A simple mathematics question

[Mikey]

The integral of e^x is e^x. That's on every maths site. But what they don't tell you is why. Is it because the integral of e^x = ( 1/(differential(x)) ).e^x? I want to integrate e^ something slightly more complicated than x so I need to know this. I can't believe it's not on the Internet anywhere.

[Fe 26]

Eh I have the proof for it somewhere in one of many binders. And no, I'm not going to go dig through it for you. I could make a 6 inch thick book with my calc binders alone.

[ChaoofNee]

What is the "slightly more complicated than x"?

[Joust Williams]

look at the bottom of

http://www.jtaylor1142001.net/calcja...ts/CLogExp.htm

e is a "magical" number though. The Integral of of 1/x evaluated from 1 to e is 1. I believe that is where it came from (but again, I don't remember, so don't quote me on that).

[stormy]

int(a^x, dx) = (a^x)/ln(x) + C

that's the rule, so replacing a with e the denominator is ln(e), which is 1 by definition

[Diff-chan]

e^x is defined as the inverse of ln(x). it all stems from that.

Informal proof:

Take y=ln x.

ln x= int(1/x dx from 1->x).

dy/dx = dy/dx * (integral (1/t)dt from 1->x) = 1/x by fundamental theorem of calculus.

so the derivative of ln x is 1/x by FTOC. .

SO THEN we can go ahead and define e = inverse of ln 1.

e^x = inverse of ln x.

so take y = e^x

ln y = x

differentiate both sides with respect to x:

1/y * dy/dx = 1

so dy/dx = y = e^x.

w00t.

You cant do anything with e^x without ln x.

Another good way to think about it is in terms of the Maclaurin expansion for e^x.

e^x = 1 + x + x^2/2! + x^3/3! + x^4/4! +....

There is a theorem that says we can differentiate the Maclaurin/Taylor polynomial term by term and it approaches the actual value, so:

d/dx = 0 + 1 + x + x^2/2 + x^3/3! + .....
(just take the derivative of each term).

so... de^x/dx = e^x. I think this is the way I proved it in my analysis class, albeit formally.

[Mikey]

int(a^x, dx) = (a^x)/ln(x) + C

that's the rule, so replacing a with e the denominator is ln(e), which is 1 by definition

Don't you mean int(a^x, dx) - (a^x)/ln(a) + C? So in that case the power to which e is raised would have to bearing on the integral?

It might be easier if I give the actual integral. Give the integral of x.e^(-x^2/2), that's x times e to the power of minus x-squared-over-two. The answer is -(e^(-x^2/2)), that's minus e to the power of minus x-squared-over-two. I was going to use integration by parts (a technique I only just discovered!) but I need to derive the integrals of the parts.

[Diff-chan]

Yea you need to use integration by parts to solve it. As for the e^(-x^2/2) thing, wouldnt you use substitution? e^u where u=x^2/2 blah blah? Thats at least what jumps out at me.

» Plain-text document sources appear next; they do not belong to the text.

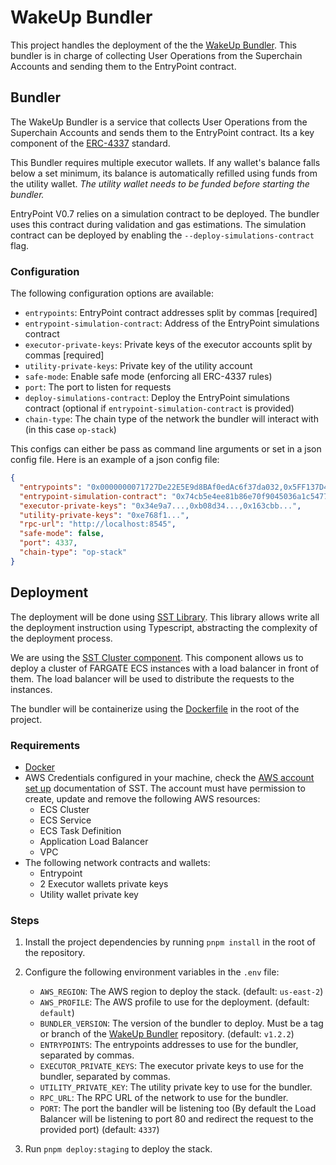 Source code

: # WakeUp Bundler

This project handles the deployment of the the [WakeUp Bundler](https://github.com/wakeuplabs-io/pimlico-alto-smart-account-bundler). This bundler is in charge of collecting User Operations from the Superchain Accounts and sending them to the EntryPoint contract.

## Bundler

The WakeUp Bundler is a service that collects User Operations from the Superchain Accounts and sends them to the EntryPoint contract. Its a key component of the [ERC-4337](https://eips.ethereum.org/EIPS/eip-4337) standard.

This Bundler requires multiple executor wallets. If any wallet's balance falls below a set minimum, its balance is automatically refilled using funds from the utility wallet. *The utility wallet needs to be funded before starting the bundler.*

EntryPoint V0.7 relies on a simulation contract to be deployed. The bundler uses this contract during validation and gas estimations. The simulation contract can be deployed by enabling the `--deploy-simulations-contract` flag.


### Configuration

The following configuration options are available:

- `entrypoints`: EntryPoint contract addresses split by commas [required]
- `entrypoint-simulation-contract`: Address of the EntryPoint simulations contract
- `executor-private-keys`: Private keys of the executor accounts split by commas [required]
- `utility-private-keys`: Private key of the utility account
- `safe-mode`: Enable safe mode (enforcing all ERC-4337 rules)
- `port`: The port to listen for requests
- `deploy-simulations-contract`: Deploy the EntryPoint simulations contract (optional if `entrypoint-simulation-contract` is provided)
- `chain-type`: The chain type of the network the bundler will interact with (in this case `op-stack`)


This configs can either be pass as command line arguments or set in a json config file. Here is an example of a json config file:
```json
{
  "entrypoints": "0x0000000071727De22E5E9d8BAf0edAc6f37da032,0x5FF137D4b0FDCD49DcA30c7CF57E578a026d2789",
  "entrypoint-simulation-contract": "0x74cb5e4ee81b86e70f9045036a1c5477de69ee87",
  "executor-private-keys": "0x34e9a7...,0xb08d34...,0x163cbb...",
  "utility-private-keys": "0xe768f1...",
  "rpc-url": "http://localhost:8545",
  "safe-mode": false,
  "port": 4337,
  "chain-type": "op-stack"
}
```

## Deployment

The deployment will be done using [SST Library](https://sst.dev/). This library allows write all the deployment instruction using Typescript, abstracting the complexity of the deployment process.

We are using the [SST Cluster component](https://sst.dev/docs/component/aws/cluster). This component allows us to deploy a cluster of FARGATE ECS instances with a load balancer in front of them. The load balancer will be used to distribute the requests to the instances.

The bundler will be containerize using the [Dockerfile](./Dockerfile) in the root of the project.

### Requirements

- [Docker](https://www.docker.com/)
- AWS Credentials configured in your machine, check the [AWS account set up](https://sst.dev/docs/aws-accounts) documentation of SST. The account must have permission to create, update and remove the following AWS resources:
  - ECS Cluster
  - ECS Service
  - ECS Task Definition
  - Application Load Balancer
  - VPC
- The following network contracts and wallets:
  - Entrypoint
  - 2 Executor wallets private keys
  - Utility wallet private key

### Steps

1. Install the project dependencies by running `pnpm install` in the root of the repository.
2. Configure the following environment variables in the `.env` file:
    - `AWS_REGION`: The AWS region to deploy the stack. (default: `us-east-2`)
    - `AWS_PROFILE`: The AWS profile to use for the deployment. (default: `default`)
    - `BUNDLER_VERSION`: The version of the bundler to deploy. Must be a tag or branch of the [WakeUp Bundler](https://github.com/wakeuplabs-io/pimlico-alto-smart-account-bundler) repository. (default: `v1.2.2`)
    - `ENTRYPOINTS`: The entrypoints addresses to use for the bundler, separated by commas.
    - `EXECUTOR_PRIVATE_KEYS`: The executor private keys to use for the bundler, separated by commas.
    - `UTILITY_PRIVATE_KEY`: The utility private key to use for the bundler.
    - `RPC_URL`: The RPC URL of the network to use for the bundler.
    - `PORT`: The port the bandler will be listening too (By default the Load Balancer will be listening to port 80 and redirect the request to the provided port) (default: `4337`)

3. Run `pnpm deploy:staging` to deploy the stack.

Depending on how far you go in math, youll learn to hate, and then love, integration by parts. Hate it because they make you do a million of them in your basic Calc classes, love it because your later classes will use it sparingly but help you out tremendously when they do. ^_^

[Joust Williams]

You can just use u-sub the whole way u = the exponent, du = -x

so you have -(e^u) du, no IBP, which will give you the right answer

Unless I'm being a total idiot, LAST WEEK OF MATH EVER so screw that

[Diff-chan]

Unless I'm being a total idiot, LAST WEEK OF MATH EVER so screw that

I graduated at the end of March, I was so happy to get done with Math... but you know, now I kinda miss it. Its weird.